[Collected data]
◆ ◆ ◆ ◆ ◆ ◆ ◆
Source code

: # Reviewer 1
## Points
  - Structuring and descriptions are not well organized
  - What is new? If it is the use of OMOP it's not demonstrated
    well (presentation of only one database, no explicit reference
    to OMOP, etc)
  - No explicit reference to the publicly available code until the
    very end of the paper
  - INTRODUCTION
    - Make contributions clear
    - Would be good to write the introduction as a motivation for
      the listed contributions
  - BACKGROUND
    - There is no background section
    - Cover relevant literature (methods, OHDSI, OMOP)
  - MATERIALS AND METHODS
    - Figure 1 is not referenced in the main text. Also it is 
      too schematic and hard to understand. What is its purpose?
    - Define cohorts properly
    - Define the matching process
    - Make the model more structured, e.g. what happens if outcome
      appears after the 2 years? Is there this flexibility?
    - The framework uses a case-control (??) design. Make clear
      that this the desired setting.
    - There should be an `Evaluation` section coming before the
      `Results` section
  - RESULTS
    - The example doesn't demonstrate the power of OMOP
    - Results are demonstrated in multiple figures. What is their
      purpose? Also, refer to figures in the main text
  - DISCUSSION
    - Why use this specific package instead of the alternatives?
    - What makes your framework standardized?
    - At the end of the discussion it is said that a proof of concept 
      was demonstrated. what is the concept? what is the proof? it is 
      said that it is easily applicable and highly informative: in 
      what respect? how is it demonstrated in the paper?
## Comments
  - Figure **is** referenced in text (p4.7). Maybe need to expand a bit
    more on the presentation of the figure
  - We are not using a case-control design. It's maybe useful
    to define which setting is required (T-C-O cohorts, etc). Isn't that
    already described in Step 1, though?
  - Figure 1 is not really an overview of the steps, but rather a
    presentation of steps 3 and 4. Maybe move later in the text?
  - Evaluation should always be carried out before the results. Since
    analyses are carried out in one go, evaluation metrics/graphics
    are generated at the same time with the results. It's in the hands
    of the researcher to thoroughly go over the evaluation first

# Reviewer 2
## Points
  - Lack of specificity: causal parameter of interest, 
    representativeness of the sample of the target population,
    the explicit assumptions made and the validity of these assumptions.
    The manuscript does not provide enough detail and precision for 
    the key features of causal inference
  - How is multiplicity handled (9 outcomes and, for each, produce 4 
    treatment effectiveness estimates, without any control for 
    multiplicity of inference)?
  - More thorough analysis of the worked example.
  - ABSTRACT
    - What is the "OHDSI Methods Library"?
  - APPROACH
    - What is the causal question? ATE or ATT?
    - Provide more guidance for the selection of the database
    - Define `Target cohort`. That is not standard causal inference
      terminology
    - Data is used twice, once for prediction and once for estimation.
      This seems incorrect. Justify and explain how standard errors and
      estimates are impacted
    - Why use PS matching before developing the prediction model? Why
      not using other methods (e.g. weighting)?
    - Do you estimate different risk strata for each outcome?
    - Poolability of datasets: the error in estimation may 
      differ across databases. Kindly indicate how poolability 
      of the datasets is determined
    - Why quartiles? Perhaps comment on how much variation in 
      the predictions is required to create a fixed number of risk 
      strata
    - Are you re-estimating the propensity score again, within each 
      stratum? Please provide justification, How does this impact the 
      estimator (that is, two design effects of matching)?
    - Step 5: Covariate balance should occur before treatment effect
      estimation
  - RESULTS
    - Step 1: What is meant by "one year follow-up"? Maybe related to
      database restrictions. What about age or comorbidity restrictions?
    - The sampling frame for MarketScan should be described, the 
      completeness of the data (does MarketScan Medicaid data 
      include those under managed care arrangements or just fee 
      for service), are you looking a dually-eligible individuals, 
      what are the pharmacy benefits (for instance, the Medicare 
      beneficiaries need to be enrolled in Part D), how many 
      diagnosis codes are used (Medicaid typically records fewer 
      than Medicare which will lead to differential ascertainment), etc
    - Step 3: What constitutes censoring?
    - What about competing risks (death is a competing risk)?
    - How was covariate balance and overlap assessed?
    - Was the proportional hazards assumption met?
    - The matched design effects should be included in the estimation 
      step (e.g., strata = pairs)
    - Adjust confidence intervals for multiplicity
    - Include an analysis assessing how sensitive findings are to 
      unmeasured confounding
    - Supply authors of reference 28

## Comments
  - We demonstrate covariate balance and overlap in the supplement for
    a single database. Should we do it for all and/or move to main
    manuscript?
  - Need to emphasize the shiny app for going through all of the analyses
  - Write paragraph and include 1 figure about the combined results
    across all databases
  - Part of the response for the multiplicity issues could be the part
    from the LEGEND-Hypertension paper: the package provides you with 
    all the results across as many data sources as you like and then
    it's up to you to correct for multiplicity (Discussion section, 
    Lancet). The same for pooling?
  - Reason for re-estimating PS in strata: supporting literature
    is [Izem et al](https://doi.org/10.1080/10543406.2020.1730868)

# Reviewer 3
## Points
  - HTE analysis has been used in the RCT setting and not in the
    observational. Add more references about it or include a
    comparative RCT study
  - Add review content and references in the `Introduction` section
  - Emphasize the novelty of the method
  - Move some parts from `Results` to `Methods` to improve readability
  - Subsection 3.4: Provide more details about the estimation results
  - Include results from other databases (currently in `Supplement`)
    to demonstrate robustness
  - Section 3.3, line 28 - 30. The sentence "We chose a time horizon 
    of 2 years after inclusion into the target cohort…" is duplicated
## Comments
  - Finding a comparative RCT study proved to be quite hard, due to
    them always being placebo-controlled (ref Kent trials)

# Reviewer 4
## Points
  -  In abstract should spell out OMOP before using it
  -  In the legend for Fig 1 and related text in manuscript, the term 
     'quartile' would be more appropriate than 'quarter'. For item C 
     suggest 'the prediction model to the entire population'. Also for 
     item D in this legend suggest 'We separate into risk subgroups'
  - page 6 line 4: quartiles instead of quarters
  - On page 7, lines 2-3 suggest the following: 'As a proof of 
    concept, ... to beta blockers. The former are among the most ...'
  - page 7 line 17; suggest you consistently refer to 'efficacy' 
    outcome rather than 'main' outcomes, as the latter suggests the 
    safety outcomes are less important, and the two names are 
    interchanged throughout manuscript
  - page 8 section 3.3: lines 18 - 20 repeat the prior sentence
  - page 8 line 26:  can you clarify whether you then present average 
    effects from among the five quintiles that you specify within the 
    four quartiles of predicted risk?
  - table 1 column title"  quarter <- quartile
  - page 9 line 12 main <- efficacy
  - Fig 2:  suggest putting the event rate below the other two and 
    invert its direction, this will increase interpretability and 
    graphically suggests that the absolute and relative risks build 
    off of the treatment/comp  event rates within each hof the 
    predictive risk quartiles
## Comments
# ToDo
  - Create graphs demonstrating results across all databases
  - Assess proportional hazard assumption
◆ ◆ ◆ ◆ ◆ ◆ ◆
● YOUR OBJECTIVE: Tell how many lines above contain the word "about". Nothing but the number is needed.

● EXERCISE RESULT: 5